Dependency injection is a way to supply a new instance of a class with the fully-formed dependencies it requires. Most dependencies are services. Angular uses dependency injection to provide new components with the services they need.

When Angular creates a component, it first asks an injector for the services that the component requires.

Angular Injector

An injector maintains a container of service instances that it has previously created. If a requested service instance is not in the container, the injector makes one and adds it to the container before returning the service to Angular. When all requested services have been resolved and returned, Angular can call the component’s constructor with those services as arguments. This is dependency injection.

For more information, please visit the Angular Dependency Injection guide.

Create a new Service

Security or other global services will be stored in a shared folder, at the same level as the rest of the components. Services that are specific to a certain component, will be stored in a folder for the respective component. We can specify the path to a service when creating it with the Angular CLI:

ng generate service <path>/<service_name>

Authentication

Authentication is a special service created to maintain user sessions in the application. In the case of our tutorial application it serves as an indicator of the log-in state and stores the name of the user, but it can be extended to store tokens, validate permissions of roles, and so on.

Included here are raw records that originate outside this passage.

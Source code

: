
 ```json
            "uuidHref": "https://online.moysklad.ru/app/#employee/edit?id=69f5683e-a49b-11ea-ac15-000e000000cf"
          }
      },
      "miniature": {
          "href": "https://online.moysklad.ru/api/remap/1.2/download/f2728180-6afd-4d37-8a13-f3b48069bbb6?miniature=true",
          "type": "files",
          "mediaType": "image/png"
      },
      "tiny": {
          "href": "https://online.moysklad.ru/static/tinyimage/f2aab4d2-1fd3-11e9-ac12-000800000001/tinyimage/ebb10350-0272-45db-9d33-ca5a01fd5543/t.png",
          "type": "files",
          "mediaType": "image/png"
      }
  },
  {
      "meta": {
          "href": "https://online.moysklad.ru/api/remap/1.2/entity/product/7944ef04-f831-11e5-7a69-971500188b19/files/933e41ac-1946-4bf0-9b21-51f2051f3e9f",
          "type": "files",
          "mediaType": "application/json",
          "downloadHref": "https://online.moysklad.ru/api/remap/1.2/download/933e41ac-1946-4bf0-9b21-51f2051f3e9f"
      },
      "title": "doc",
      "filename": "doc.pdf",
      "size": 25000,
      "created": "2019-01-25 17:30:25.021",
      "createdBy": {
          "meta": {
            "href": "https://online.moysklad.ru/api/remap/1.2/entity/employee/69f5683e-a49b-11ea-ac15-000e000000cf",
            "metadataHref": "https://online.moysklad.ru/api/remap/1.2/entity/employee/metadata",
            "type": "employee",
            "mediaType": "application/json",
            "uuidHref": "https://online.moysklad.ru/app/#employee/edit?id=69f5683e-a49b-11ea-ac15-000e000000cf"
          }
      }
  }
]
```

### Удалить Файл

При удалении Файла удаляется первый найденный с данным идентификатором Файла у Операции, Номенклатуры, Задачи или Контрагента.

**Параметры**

Basically, the objective of this service is to manage, what the user can or can not see, depending on their actions in the application.

Guards

Guards are services, that implement an interface called CanActivate. This interface forces developers to implement the canActivate method, which returns a simple boolean. Is up to you to decide, what conditions you are going to implement, to forbid or allow the navigation to a certain component.

Guards are strongly related to the Router, because routes can carry the property canActivate:[GuardServiceName]. You can create as many Guards as you want, to secure every single component of your app, just as you require.

If your application will have a login process, or special areas not accessible to everyone, we encourage you to use Guards, because even if you hide a navigation-button, the user can still modify the URL in the browser to access a component. With Guards in place, this type of navigation will be forbidden, and you app will not be compromised easily.

Server Communication

Angular uses HTTP to communicate with the application server, but the return call is implemented via an object from the RxJS library. RxJS is a third party library, endorsed by Angular, and used to manage asynchronous calls based on the Observer pattern.

You don’t need to install the RxJS package manually, it comes preinstalled when you create a project via the Angular CLI. You just have to import the correct operators and modules to use it correctly.

Observables work as follows:

  1. First you make a HTTP call to your server URL, calling for a service. The server will return an Observable that you can work with, using methods that you can find in the API. The most common method is .map, which is used to convert the server response object to JSON. This way you have easy access to any data the server sends to you.

  2. When implemented, all operators/methods of the Observable should return the whole Observable, so the component that consumes the service can subscribe to this method and obtain the data.

  3. A component calls the subscribe service function, to obtain an Observable object. The subscribe function accepts up to three parameters:

    1. A function, that executes while everything is going right. It sends a value such as a number, a string, an object, etc. It can be called multiple times, while the Observable is active.

    2. A function, that executes only once if something fails. It sends a JavaScript error or exception.

    3. An event, that triggers only once, when the Observable becomes inactive.

This is the common workflow with Observables. It takes into account, that if you put some code after the subscribe, it will probably be executed before the subscription ends. If you need something to be executed after the subscribe function, you should put it inside of the subscription.

You can find out more about RxJS and Observables on Angular’s Observables page.